Luke put a palm on his shoulder, and James covered it with his own four-fingered hand. He’d lost his pinkie on a construction site when he worked for Luke. “It’s okay, man. We’ll figure it out.”
“Figure it out?” Stephen paced the floor, his hands balled into fists. “What’s there to figure out? He killed a human, and he needs to be dealt with. You should put him in the pit.”
Luke narrowed his eyes. His cousin would happily throw people into the pack’s specially designed prison for minor infractions without learning all the facts. “I’ll take that into consideration. You can go now.”
Stephen’s jaw tightened with an audible click. “You’d better take care of this.”
“I said you can go.”
Stephen glared at James and stormed out the door, slamming it behind him.
Luke shook his head. “Ignore him.
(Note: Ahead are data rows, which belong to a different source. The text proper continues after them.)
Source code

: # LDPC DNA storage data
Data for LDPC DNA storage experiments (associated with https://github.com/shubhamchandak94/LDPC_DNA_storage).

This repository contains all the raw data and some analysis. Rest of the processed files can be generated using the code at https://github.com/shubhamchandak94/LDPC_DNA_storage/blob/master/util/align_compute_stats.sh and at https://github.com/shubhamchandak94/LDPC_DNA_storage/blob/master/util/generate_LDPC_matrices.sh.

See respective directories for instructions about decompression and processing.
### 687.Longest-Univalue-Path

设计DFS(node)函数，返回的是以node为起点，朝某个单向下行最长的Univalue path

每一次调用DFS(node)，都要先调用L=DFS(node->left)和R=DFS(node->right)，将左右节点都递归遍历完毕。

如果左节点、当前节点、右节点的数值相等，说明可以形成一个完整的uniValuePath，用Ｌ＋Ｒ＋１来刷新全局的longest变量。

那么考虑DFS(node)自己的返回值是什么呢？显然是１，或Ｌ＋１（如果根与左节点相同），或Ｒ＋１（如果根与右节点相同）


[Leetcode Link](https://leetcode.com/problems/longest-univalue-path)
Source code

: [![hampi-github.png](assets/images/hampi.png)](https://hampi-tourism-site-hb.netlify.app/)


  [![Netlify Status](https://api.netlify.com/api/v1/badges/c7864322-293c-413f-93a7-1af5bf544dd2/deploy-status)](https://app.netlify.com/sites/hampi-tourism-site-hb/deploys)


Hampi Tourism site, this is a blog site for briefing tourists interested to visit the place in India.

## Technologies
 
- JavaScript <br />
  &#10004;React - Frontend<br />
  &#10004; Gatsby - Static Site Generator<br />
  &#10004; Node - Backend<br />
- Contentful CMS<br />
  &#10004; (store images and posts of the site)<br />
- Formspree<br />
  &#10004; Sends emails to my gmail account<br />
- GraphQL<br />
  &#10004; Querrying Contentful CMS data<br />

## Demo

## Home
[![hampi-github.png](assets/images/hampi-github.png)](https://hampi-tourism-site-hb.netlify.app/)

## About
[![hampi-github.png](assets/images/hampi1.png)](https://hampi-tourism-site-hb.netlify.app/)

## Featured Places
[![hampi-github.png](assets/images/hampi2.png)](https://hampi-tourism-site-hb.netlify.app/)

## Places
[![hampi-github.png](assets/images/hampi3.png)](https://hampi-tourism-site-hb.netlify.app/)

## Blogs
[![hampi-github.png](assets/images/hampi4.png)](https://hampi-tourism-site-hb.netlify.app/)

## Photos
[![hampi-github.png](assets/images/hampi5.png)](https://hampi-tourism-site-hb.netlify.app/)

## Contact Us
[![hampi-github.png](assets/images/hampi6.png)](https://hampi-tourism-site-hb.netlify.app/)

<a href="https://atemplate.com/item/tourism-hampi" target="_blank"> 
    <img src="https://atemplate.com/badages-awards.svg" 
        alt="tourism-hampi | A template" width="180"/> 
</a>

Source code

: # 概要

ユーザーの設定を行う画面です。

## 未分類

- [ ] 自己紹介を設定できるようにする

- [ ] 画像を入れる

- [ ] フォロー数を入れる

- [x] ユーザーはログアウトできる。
He’s peeved because he has no power in enforcing.”
“He will if he has his way.”
“He won’t.” The good of the pack always came first. He’d learned that by watching his father lead.
James’s face went serious. “I hope not. I’ll go rogue before I’ll serve a tyrant like that. I know he’s your cousin and all…but, shit. He scares me. A lot of us.”
“Nothing to worry about. He won’t become alpha.”
James furrowed his brow. “You’ve only got about a month before your old man retires. You can find a mate by then?”
“If I’m going to become alpha, I don’t have a choice.” He rose to his feet and stepped around his desk, settling into a large leather office chair that squeaked as it absorbed his weight. He’d have to get the WD-40 after it soon. Picking up a pen and a pad of paper, he squared his gaze on James. No more friendliness. It was time to play his role as enforcer.
“The monster attacking that woman smelled like a demon. He gave you every reason to believe he came straight from hell, but he wasn’t a demon. At least, not full demon.”
James twisted in his seat. Sweat beaded on his forehead. Luke’s main job was to deal with rogues and other rule-breakers. Not a job he enjoyed, but he didn’t have a choice. His father was pack leader, which made Luke second in command. He couldn’t stand seeing his friend cower like this, but he had to keep his aura of power strong to keep the pack under control.
“Tell me what happened, James. From the beginning.”